## GOAL OF THE EXERCISE
Search the data below, and report every line in which "newtheorem" occurs.

BEGIN EXTRACTED DATA

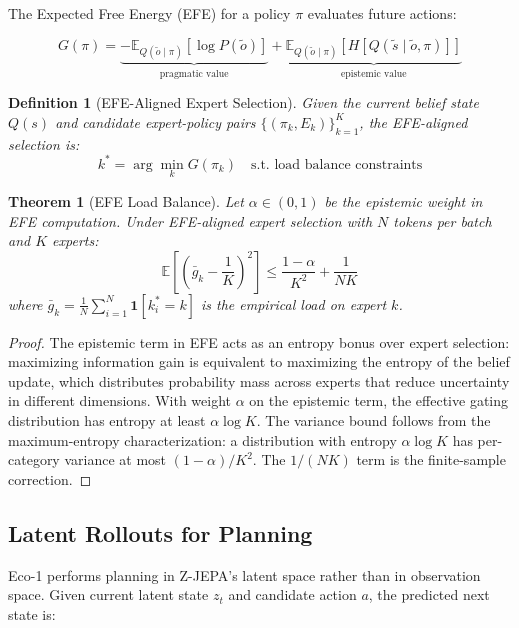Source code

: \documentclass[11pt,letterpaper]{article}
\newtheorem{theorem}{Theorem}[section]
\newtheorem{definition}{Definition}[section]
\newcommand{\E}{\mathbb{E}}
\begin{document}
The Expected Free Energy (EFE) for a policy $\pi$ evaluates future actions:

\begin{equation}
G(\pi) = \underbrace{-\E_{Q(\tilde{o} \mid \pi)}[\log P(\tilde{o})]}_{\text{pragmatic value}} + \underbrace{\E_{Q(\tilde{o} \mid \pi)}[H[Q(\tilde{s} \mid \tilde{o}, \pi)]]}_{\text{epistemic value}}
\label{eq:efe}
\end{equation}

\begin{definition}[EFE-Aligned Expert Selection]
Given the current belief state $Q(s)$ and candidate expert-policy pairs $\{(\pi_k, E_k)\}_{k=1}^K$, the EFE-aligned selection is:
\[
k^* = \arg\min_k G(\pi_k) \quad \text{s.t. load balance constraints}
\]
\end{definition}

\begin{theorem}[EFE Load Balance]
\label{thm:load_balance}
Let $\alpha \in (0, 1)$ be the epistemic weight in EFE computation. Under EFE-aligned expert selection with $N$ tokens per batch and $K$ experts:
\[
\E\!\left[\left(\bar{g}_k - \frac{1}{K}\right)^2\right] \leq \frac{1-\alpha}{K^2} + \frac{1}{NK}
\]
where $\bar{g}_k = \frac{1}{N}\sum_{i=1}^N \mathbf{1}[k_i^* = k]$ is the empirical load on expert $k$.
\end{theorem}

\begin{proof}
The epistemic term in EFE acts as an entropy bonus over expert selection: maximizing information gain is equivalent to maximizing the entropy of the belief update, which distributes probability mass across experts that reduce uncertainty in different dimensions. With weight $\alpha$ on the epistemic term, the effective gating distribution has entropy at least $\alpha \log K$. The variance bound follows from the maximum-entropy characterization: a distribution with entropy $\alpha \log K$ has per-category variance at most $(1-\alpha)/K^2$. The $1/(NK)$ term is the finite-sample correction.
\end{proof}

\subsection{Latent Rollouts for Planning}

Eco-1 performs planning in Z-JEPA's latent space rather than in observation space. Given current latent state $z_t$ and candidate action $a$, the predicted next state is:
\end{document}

END EXTRACTED DATA

## RESULT BELOW
\newtheorem{theorem}{Theorem}[section]
\newtheorem{definition}{Definition}[section]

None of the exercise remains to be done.